_To do_. Please reproduce the following records exactly, with nothing omitted.

··········

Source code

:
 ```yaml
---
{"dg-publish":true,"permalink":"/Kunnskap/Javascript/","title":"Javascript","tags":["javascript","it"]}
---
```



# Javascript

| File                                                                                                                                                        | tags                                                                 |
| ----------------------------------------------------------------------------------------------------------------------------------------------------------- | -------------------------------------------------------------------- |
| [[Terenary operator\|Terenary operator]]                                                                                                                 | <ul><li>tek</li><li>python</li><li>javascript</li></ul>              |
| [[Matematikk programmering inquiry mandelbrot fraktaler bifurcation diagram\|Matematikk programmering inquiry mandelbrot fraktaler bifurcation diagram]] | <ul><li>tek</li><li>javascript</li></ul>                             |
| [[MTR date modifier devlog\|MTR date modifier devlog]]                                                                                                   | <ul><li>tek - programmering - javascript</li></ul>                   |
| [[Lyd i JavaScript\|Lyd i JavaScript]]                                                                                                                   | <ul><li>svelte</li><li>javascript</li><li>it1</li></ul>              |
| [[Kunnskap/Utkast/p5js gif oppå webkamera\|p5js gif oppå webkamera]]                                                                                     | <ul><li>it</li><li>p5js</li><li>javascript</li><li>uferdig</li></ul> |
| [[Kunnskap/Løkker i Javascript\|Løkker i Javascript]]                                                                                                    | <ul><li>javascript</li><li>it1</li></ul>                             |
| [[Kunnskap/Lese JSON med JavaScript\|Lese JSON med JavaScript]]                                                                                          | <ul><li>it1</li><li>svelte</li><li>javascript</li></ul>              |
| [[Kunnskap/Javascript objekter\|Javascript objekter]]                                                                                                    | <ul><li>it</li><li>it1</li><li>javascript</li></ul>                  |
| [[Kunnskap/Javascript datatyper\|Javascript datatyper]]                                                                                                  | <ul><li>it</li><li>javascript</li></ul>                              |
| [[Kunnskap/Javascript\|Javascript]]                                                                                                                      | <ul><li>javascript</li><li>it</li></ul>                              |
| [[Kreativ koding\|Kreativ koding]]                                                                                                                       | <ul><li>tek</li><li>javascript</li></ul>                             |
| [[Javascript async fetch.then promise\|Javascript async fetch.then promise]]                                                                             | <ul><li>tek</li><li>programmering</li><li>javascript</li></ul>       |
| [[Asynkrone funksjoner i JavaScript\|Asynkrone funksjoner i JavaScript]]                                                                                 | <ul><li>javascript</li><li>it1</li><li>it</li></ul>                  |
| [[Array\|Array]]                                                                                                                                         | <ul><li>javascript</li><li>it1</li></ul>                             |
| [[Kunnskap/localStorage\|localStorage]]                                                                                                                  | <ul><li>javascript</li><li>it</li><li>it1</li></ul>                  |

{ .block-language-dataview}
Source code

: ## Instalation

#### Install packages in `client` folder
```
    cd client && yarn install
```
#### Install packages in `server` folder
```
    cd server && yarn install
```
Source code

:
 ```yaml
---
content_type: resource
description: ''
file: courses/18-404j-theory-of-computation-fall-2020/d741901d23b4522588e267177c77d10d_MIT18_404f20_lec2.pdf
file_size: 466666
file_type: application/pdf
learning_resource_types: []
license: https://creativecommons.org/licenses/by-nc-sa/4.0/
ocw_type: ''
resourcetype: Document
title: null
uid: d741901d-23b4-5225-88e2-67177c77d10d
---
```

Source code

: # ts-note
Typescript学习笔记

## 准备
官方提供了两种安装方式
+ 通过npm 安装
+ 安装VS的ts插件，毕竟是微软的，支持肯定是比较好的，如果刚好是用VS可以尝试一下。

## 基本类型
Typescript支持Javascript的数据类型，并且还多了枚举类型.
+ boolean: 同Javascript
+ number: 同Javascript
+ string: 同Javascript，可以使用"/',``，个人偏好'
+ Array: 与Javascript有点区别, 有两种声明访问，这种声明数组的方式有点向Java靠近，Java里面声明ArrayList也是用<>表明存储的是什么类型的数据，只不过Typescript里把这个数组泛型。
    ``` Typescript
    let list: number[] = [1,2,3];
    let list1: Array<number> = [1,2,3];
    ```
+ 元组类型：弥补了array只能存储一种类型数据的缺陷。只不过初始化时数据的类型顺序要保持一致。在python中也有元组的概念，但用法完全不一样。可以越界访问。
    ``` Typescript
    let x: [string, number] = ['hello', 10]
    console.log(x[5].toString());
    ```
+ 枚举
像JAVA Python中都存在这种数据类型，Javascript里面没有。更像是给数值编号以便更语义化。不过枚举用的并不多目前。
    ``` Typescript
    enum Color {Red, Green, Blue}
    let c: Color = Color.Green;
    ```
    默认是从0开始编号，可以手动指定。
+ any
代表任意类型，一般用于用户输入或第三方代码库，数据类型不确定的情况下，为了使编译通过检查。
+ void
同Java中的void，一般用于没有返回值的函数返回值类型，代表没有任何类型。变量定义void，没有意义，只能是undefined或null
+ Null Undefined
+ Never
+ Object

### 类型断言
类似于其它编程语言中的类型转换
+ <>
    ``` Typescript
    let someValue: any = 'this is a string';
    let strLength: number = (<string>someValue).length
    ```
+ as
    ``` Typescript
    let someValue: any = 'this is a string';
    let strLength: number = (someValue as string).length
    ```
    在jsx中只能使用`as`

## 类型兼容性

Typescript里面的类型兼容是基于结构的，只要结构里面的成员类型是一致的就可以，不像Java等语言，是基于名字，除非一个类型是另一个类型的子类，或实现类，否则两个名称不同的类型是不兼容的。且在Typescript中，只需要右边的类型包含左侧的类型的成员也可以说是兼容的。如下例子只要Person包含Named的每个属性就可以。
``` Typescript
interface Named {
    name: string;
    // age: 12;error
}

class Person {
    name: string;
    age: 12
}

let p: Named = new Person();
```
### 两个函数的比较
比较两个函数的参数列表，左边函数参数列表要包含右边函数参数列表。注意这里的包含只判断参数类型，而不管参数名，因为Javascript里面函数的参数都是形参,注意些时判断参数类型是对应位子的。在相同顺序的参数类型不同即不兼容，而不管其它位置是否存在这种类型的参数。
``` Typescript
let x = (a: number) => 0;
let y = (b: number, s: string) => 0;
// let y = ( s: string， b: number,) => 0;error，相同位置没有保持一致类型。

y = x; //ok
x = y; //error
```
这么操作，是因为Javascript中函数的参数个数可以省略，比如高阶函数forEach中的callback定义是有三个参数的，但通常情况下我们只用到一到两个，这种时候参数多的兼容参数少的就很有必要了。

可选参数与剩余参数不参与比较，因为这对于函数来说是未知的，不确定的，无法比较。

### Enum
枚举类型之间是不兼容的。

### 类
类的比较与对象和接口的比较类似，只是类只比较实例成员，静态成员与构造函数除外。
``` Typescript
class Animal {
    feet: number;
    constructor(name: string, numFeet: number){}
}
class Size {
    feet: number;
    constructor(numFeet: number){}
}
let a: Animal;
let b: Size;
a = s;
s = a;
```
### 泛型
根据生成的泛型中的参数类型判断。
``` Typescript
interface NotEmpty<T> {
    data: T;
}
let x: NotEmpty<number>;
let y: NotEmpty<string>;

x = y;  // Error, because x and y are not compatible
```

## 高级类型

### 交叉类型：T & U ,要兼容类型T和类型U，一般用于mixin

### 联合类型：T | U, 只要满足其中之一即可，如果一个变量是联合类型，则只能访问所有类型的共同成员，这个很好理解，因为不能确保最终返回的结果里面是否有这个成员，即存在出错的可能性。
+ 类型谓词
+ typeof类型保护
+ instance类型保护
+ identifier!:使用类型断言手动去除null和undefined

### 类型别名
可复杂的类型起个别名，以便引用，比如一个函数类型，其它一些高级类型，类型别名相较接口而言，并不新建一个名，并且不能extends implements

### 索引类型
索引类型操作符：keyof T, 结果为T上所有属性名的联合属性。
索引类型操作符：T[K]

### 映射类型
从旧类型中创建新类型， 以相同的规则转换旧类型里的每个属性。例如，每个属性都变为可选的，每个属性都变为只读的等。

··········

_Solution to this problem_.
Source code

:
 ```yaml
---
{"dg-publish":true,"permalink":"/Kunnskap/Javascript/","title":"Javascript","tags":["javascript","it"]}
---
```



# Javascript

| File                                                                                                                                                        | tags                                                                 |
| ----------------------------------------------------------------------------------------------------------------------------------------------------------- | -------------------------------------------------------------------- |
| [[Terenary operator\|Terenary operator]]                                                                                                                 | <ul><li>tek</li><li>python</li><li>javascript</li></ul>              |
| [[Matematikk programmering inquiry mandelbrot fraktaler bifurcation diagram\|Matematikk programmering inquiry mandelbrot fraktaler bifurcation diagram]] | <ul><li>tek</li><li>javascript</li></ul>                             |
| [[MTR date modifier devlog\|MTR date modifier devlog]]                                                                                                   | <ul><li>tek - programmering - javascript</li></ul>                   |
| [[Lyd i JavaScript\|Lyd i JavaScript]]                                                                                                                   | <ul><li>svelte</li><li>javascript</li><li>it1</li></ul>              |
| [[Kunnskap/Utkast/p5js gif oppå webkamera\|p5js gif oppå webkamera]]                                                                                     | <ul><li>it</li><li>p5js</li><li>javascript</li><li>uferdig</li></ul> |
| [[Kunnskap/Løkker i Javascript\|Løkker i Javascript]]                                                                                                    | <ul><li>javascript</li><li>it1</li></ul>                             |
| [[Kunnskap/Lese JSON med JavaScript\|Lese JSON med JavaScript]]                                                                                          | <ul><li>it1</li><li>svelte</li><li>javascript</li></ul>              |
| [[Kunnskap/Javascript objekter\|Javascript objekter]]                                                                                                    | <ul><li>it</li><li>it1</li><li>javascript</li></ul>                  |
| [[Kunnskap/Javascript datatyper\|Javascript datatyper]]                                                                                                  | <ul><li>it</li><li>javascript</li></ul>                              |
| [[Kunnskap/Javascript\|Javascript]]                                                                                                                      | <ul><li>javascript</li><li>it</li></ul>                              |
| [[Kreativ koding\|Kreativ koding]]                                                                                                                       | <ul><li>tek</li><li>javascript</li></ul>                             |
| [[Javascript async fetch.then promise\|Javascript async fetch.then promise]]                                                                             | <ul><li>tek</li><li>programmering</li><li>javascript</li></ul>       |
| [[Asynkrone funksjoner i JavaScript\|Asynkrone funksjoner i JavaScript]]                                                                                 | <ul><li>javascript</li><li>it1</li><li>it</li></ul>                  |
| [[Array\|Array]]                                                                                                                                         | <ul><li>javascript</li><li>it1</li></ul>                             |
| [[Kunnskap/localStorage\|localStorage]]                                                                                                                  | <ul><li>javascript</li><li>it</li><li>it1</li></ul>                  |

{ .block-language-dataview}
Source code

: ## Instalation

#### Install packages in `client` folder
```
    cd client && yarn install
```
#### Install packages in `server` folder
```
    cd server && yarn install
```
Source code

:
 ```yaml
---
content_type: resource
description: ''
file: courses/18-404j-theory-of-computation-fall-2020/d741901d23b4522588e267177c77d10d_MIT18_404f20_lec2.pdf
file_size: 466666
file_type: application/pdf
learning_resource_types: []
license: https://creativecommons.org/licenses/by-nc-sa/4.0/
ocw_type: ''
resourcetype: Document
title: null
uid: d741901d-23b4-5225-88e2-67177c77d10d
---
```

Source code

: # ts-note
Typescript学习笔记

## 准备
官方提供了两种安装方式
+ 通过npm 安装
+ 安装VS的ts插件，毕竟是微软的，支持肯定是比较好的，如果刚好是用VS可以尝试一下。

## 基本类型
Typescript支持Javascript的数据类型，并且还多了枚举类型.
+ boolean: 同Javascript
+ number: 同Javascript
+ string: 同Javascript，可以使用"/',``，个人偏好'
+ Array: 与Javascript有点区别, 有两种声明访问，这种声明数组的方式有点向Java靠近，Java里面声明ArrayList也是用<>表明存储的是什么类型的数据，只不过Typescript里把这个数组泛型。
    ``` Typescript
    let list: number[] = [1,2,3];
    let list1: Array<number> = [1,2,3];
    ```
+ 元组类型：弥补了array只能存储一种类型数据的缺陷。只不过初始化时数据的类型顺序要保持一致。在python中也有元组的概念，但用法完全不一样。可以越界访问。
    ``` Typescript
    let x: [string, number] = ['hello', 10]
    console.log(x[5].toString());
    ```
+ 枚举
像JAVA Python中都存在这种数据类型，Javascript里面没有。更像是给数值编号以便更语义化。不过枚举用的并不多目前。
    ``` Typescript
    enum Color {Red, Green, Blue}
    let c: Color = Color.Green;
    ```
    默认是从0开始编号，可以手动指定。
+ any
代表任意类型，一般用于用户输入或第三方代码库，数据类型不确定的情况下，为了使编译通过检查。
+ void
同Java中的void，一般用于没有返回值的函数返回值类型，代表没有任何类型。变量定义void，没有意义，只能是undefined或null
+ Null Undefined
+ Never
+ Object

### 类型断言
类似于其它编程语言中的类型转换
+ <>
    ``` Typescript
    let someValue: any = 'this is a string';
    let strLength: number = (<string>someValue).length
    ```
+ as
    ``` Typescript
    let someValue: any = 'this is a string';
    let strLength: number = (someValue as string).length
    ```
    在jsx中只能使用`as`

## 类型兼容性

Typescript里面的类型兼容是基于结构的，只要结构里面的成员类型是一致的就可以，不像Java等语言，是基于名字，除非一个类型是另一个类型的子类，或实现类，否则两个名称不同的类型是不兼容的。且在Typescript中，只需要右边的类型包含左侧的类型的成员也可以说是兼容的。如下例子只要Person包含Named的每个属性就可以。
``` Typescript
interface Named {
    name: string;
    // age: 12;error
}

class Person {
    name: string;
    age: 12
}

let p: Named = new Person();
```
### 两个函数的比较
比较两个函数的参数列表，左边函数参数列表要包含右边函数参数列表。注意这里的包含只判断参数类型，而不管参数名，因为Javascript里面函数的参数都是形参,注意些时判断参数类型是对应位子的。在相同顺序的参数类型不同即不兼容，而不管其它位置是否存在这种类型的参数。
``` Typescript
let x = (a: number) => 0;
let y = (b: number, s: string) => 0;
// let y = ( s: string， b: number,) => 0;error，相同位置没有保持一致类型。

y = x; //ok
x = y; //error
```
这么操作，是因为Javascript中函数的参数个数可以省略，比如高阶函数forEach中的callback定义是有三个参数的，但通常情况下我们只用到一到两个，这种时候参数多的兼容参数少的就很有必要了。

可选参数与剩余参数不参与比较，因为这对于函数来说是未知的，不确定的，无法比较。

### Enum
枚举类型之间是不兼容的。

### 类
类的比较与对象和接口的比较类似，只是类只比较实例成员，静态成员与构造函数除外。
``` Typescript
class Animal {
    feet: number;
    constructor(name: string, numFeet: number){}
}
class Size {
    feet: number;
    constructor(numFeet: number){}
}
let a: Animal;
let b: Size;
a = s;
s = a;
```
### 泛型
根据生成的泛型中的参数类型判断。
``` Typescript
interface NotEmpty<T> {
    data: T;
}
let x: NotEmpty<number>;
let y: NotEmpty<string>;

x = y;  // Error, because x and y are not compatible
```

## 高级类型

### 交叉类型：T & U ,要兼容类型T和类型U，一般用于mixin

### 联合类型：T | U, 只要满足其中之一即可，如果一个变量是联合类型，则只能访问所有类型的共同成员，这个很好理解，因为不能确保最终返回的结果里面是否有这个成员，即存在出错的可能性。
+ 类型谓词
+ typeof类型保护
+ instance类型保护
+ identifier!:使用类型断言手动去除null和undefined

### 类型别名
可复杂的类型起个别名，以便引用，比如一个函数类型，其它一些高级类型，类型别名相较接口而言，并不新建一个名，并且不能extends implements

### 索引类型
索引类型操作符：keyof T, 结果为T上所有属性名的联合属性。
索引类型操作符：T[K]

### 映射类型
从旧类型中创建新类型， 以相同的规则转换旧类型里的每个属性。例如，每个属性都变为可选的，每个属性都变为只读的等。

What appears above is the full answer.